Chapter 27

The confirmation email blinked on Aria's laptop screen.

Project Successfully Submitted.

For a moment, neither of them spoke.

Leo leaned back in his chair, exhaling slowly. "We did it."

Aria let out a breath she didn't realize she'd been holding. "Yeah... we did."

Their eyes met.

There was relief there. Pride. And something softer that had been growing between them over the past weeks.

But before either of them could say anything more, Leo's phone buzzed.

He frowned slightly when he saw the caller ID.

"My mother," he muttered.

Aria's stomach tightened instinctively.

He answered. "Yes?"

A pause.

His expression hardened slightly, though his voice remained calm. "Tonight?"

Another pause.

"Yes. She's with me."

Aria already knew.

He hung up.

"They want us for dinner," he said, tone neutral. "Both of us."

She forced a small smile. "That's... good, right?"

Leo didn't answer immediately.

"It's just dinner," she added, trying to convince herself more than him.

He studied her for a moment. "You don't have to go if you're uncomfortable."

She straightened.

"No. I'm going. I'm not hiding."

He nodded once. "Alright."

The Moretti estate was intimidating in a way the penthouse wasn't.

The penthouse was luxurious.

This house was legacy.

Old money.

Generations staring down at you from oil portraits lining the hallway.
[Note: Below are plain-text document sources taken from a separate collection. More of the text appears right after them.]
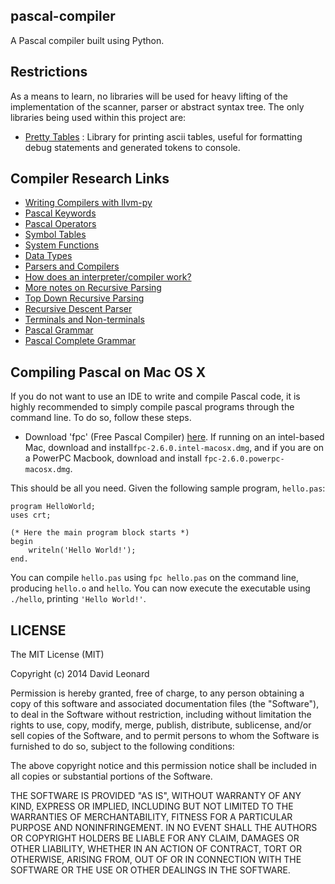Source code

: pascal-compiler
---------------

A Pascal compiler built using Python. 

Restrictions
------------

As a means to learn, no libraries will be used for heavy lifting of the implementation of the scanner, parser or abstract syntax tree. The only libraries being used within this project are:

* [Pretty Tables](https://github.com/dprince/python-prettytable) : Library for printing ascii tables, useful for formatting debug statements and generated tokens to console.

Compiler Research Links
-----------------------

* [Writing Compilers with llvm-py](http://www.slideshare.net/mdevan/llvmpy-w)
* [Pascal Keywords](http://wiki.freepascal.org/Reserved_words)
* [Pascal Operators](http://www.tutorialspoint.com/pascal/pascal_operators.htm)
* [Symbol Tables](http://en.wikipedia.org/wiki/Symbol_table)
* [System Functions](http://www.freepascal.org/docs-html/rtl/system/index-5.html)
* [Data Types](http://wiki.freepascal.org/Variables_and_Data_Types)
* [Parsers and Compilers](http://parsingintro.sourceforge.net/#contents_item_7)
* [How does an interpreter/compiler work?](http://forums.devshed.com/programming-languages-139/interpreter-compiler-312483.html#post1342279)
* [More notes on Recursive Parsing](http://math.hws.edu/javanotes/c9/s5.html)
* [Top Down Recursive Parsing](https://www.cs.duke.edu/~raw/cps218/Handouts/TDRD.htm)
* [Recursive Descent Parser](http://en.wikipedia.org/wiki/Recursive_descent_parser)
* [Terminals and Non-terminals](http://en.wikipedia.org/wiki/Terminal_and_nonterminal_symbols)
* [Pascal Grammar](https://www.cs.utexas.edu/users/novak/grammar.html)
* [Pascal Complete Grammar](http://www.google.com/url?sa=t&rct=j&q=&esrc=s&source=web&cd=3&ved=0CC0QFjAC&url=http%3A%2F%2Fwww.cse.iitk.ac.in%2Fusers%2Facprasad%2Fgrammar.pdf&ei=GtoyVJW8GI-byASbyoD4Cg&usg=AFQjCNG_vQuq3Wmejnc6EkPCd8XAitCntQ&sig2=sO6dazNpRIviE1dGQ_CfkA&bvm=bv.76802529,d.aWw)

Compiling Pascal on Mac OS X
----------------------------

If you do not want to use an IDE to write and compile Pascal code, it is highly recommended to simply compile pascal programs
through the command line. To do so, follow these steps.

* Download 'fpc' (Free Pascal Compiler) [here](http://www.hu.freepascal.org/lazarus/). If running on an intel-based Mac, download and install`fpc-2.6.0.intel-macosx.dmg`, and if you are on a PowerPC Macbook, download and install `fpc-2.6.0.powerpc-macosx.dmg`.

This should be all you need. Given the following sample program, `hello.pas`:

    program HelloWorld;
    uses crt; 

    (* Here the main program block starts *)
    begin
        writeln('Hello World!');
    end.

You can compile `hello.pas` using `fpc hello.pas` on the command line, producing `hello.o` and `hello`. You can now execute the executable using `./hello`, printing `'Hello World!'`. 



LICENSE
-------

The MIT License (MIT)

Copyright (c) 2014 David Leonard

Permission is hereby granted, free of charge, to any person obtaining a copy
of this software and associated documentation files (the "Software"), to deal
in the Software without restriction, including without limitation the rights
to use, copy, modify, merge, publish, distribute, sublicense, and/or sell
copies of the Software, and to permit persons to whom the Software is
furnished to do so, subject to the following conditions:

The above copyright notice and this permission notice shall be included in all
copies or substantial portions of the Software.

THE SOFTWARE IS PROVIDED "AS IS", WITHOUT WARRANTY OF ANY KIND, EXPRESS OR
IMPLIED, INCLUDING BUT NOT LIMITED TO THE WARRANTIES OF MERCHANTABILITY,
FITNESS FOR A PARTICULAR PURPOSE AND NONINFRINGEMENT. IN NO EVENT SHALL THE
AUTHORS OR COPYRIGHT HOLDERS BE LIABLE FOR ANY CLAIM, DAMAGES OR OTHER
LIABILITY, WHETHER IN AN ACTION OF CONTRACT, TORT OR OTHERWISE, ARISING FROM,
OUT OF OR IN CONNECTION WITH THE SOFTWARE OR THE USE OR OTHER DEALINGS IN THE
SOFTWARE.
The staff greeted Leo formally.

They greeted Aria politely.

There was a difference.

When Leo's parents entered the dining room, the temperature shifted.

His mother's eyes immediately landed on Aria.

Measured.

Evaluating.

"So," Mrs. Hale Moretti said, lips curved in a thin smile. "You must be Aria."

Not It's lovely to meet you.

Not We've heard so much about you.

Just... that.

"Yes, ma'am," Aria replied calmly.

His father barely nodded. "Sit."

Dinner began with controlled elegance.

Crystal glasses.

Silverware that probably cost more than Aria's entire semester.

At first, the conversation was surface-level.

School.

The project.

Leo's future.

Then the questions changed.

"So," Mrs. Hale said lightly, cutting into her food. "You're on scholarship, correct?"

Aria's fork paused for half a second. "Yes."

"How admirable," she replied smoothly. "That must mean your family isn't... financially established."

Leo's jaw tightened.

Aria kept her composure. "We manage."

His father leaned back in his chair. "Manage how?"

Silence.

Leo spoke sharply. "That's inappropriate."

"I'm asking out of concern," his father replied coolly. "If she's going to be around you long-term, we deserve clarity."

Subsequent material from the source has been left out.